Walker is excited to see what options his younger brother has when it’s time for him and his Arizona teammates to consider where to play junior hockey. And it goes beyond his family, as Walker noted with Arizona hockey that players are making headlines everywhere: Auston Matthews in the NHL, Ottawa Senators prospect Todd Burgess (NAHL) and NCAA champion Colten St. Clair.

 

“It’s awesome to see it grow especially for my little brother. The skill level and talent that his team has, and playing against teams in Phoenix that 10-15 years ago weren’t there. It’s just awesome.”

 

But to his credit, Walker attributed his success to his coaches and the NAHL. He mentioned the league continues to attract elite talent and continues to develop NHL Draft picks and NCAA Division I commits, including the USHL’s leading scorer.

 

“What Austin is doing this year is awesome, especially not just for himself but for the North American league. He’s proving to people that you don’t have to be 16-years old and out of high school playing in the USHL. He spent his time in the NAHL, and he’s just tearing it up.”

 

 

ABOVE THE HEARD

 

Austin Albrecht first became friends with Johnny Walker at the NAHL Top Prospects Game. The two were placed on a line together, combining for two goals and three assists. The two would stay in touch up until the 2016 Robertson Cup Playoffs, the NAHL postseason.

 

Albrecht’s Wichita Falls Wildcats would defeat Walker’s Topeka Roadrunners in a playoff series. It was an exclamation point in a season in which Albrecht scored 60 points in 58 regular season games before going on to score 12 points in nine playoff games.

 

Despite producing at a point-per-game pace in the NAHL, Albrecht found himself dropping on USHL Draft day. The Stampede selected Albrecht in the third round, a complete surprise to the forward.

 

“I had no idea they were going to draft me, I talked to everyone except Sioux Falls,” said Albrecht. “They took me in the third and I got a call shortly after that.”

 

Just before the 2016-17 USHL season, the Flemington, NJ native announced his commitment to the University of Massachusetts.
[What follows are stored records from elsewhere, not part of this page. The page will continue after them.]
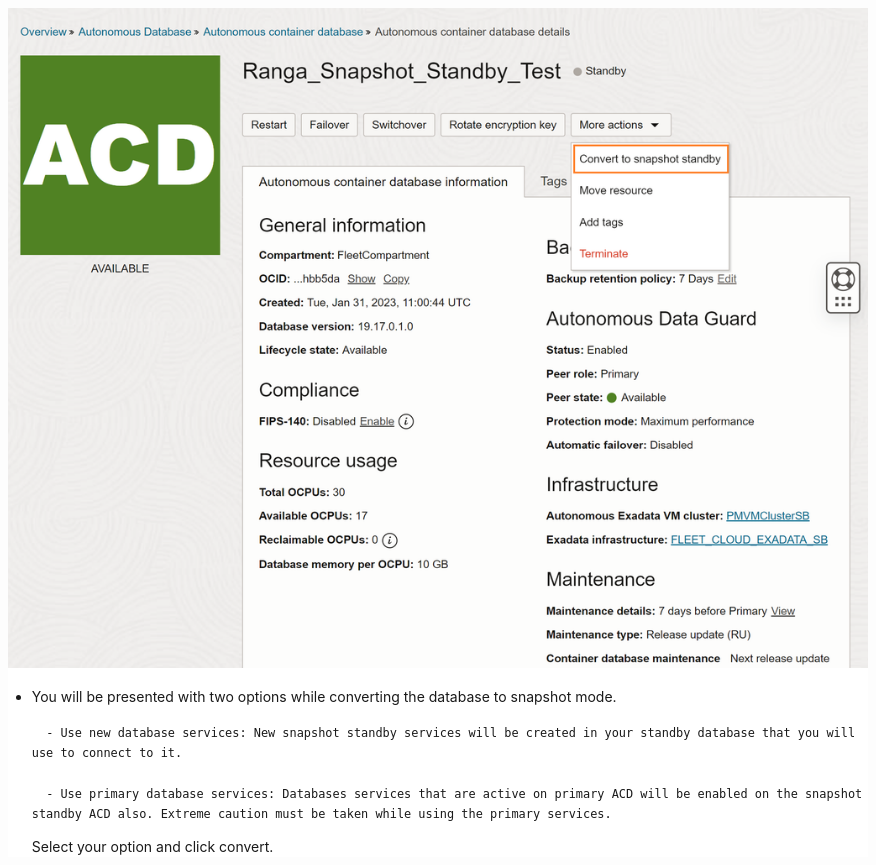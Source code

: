 ![This image shows the result of performing the above step.](./images/snapshotstandby1.png " ")

- You will be presented with two options while converting the database to snapshot mode. 

        - Use new database services: New snapshot standby services will be created in your standby database that you will use to connect to it.
        
        - Use primary database services: Databases services that are active on primary ACD will be enabled on the snapshot standby ACD also. Extreme caution must be taken while using the primary services.
    Select your option and click convert.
Albrecht was near the end of his summer workout routine, with a college commit in hand, looking forward to the season ahead.

 

Now one month into the season, Albrecht leads the USHL in scoring with 16 points in nine games.

 

“I wanted to be one of the better guys on the team and had goals in my head,” said Albrecht. “So far I’m on track.”

 

Albrecht has enjoyed everything about his time in Sioux Falls, SD, from the fans to his billet parents. The Stampede have averaged over 6,000 fans per game so far this season and are set to host the 2017 USHL/NHL Top Prospects Game in January. Albrecht smiled while talking about how special the environment is as a junior hockey player in Sioux Falls.

 

What’s Albrecht’s recipe for success? While the summer workouts and chemistry with his Stampede teammates are important, it’s important to note the two years and 110 NAHL games he spent with Wichita Falls preparing him for this season.

 

“The NAHL is a great league and a great feeder league into the USHL,” said Albrecht. “If you have success there it can set you up here. It’s very quick, high skill, the NAHL is very good hockey.”

 

 

Headquartered in Chicago, Illinois, the USHL celebrates its 15th season as the nation's only Tier I junior hockey league in 2016-17.  30 or more players from the USHL have been selected in four consecutive NHL Drafts,  and more than 400 players on team rosters last season committed to NCAA Division I schools, further establishing the USHL as the world’s foremost producer of junior hockey talent.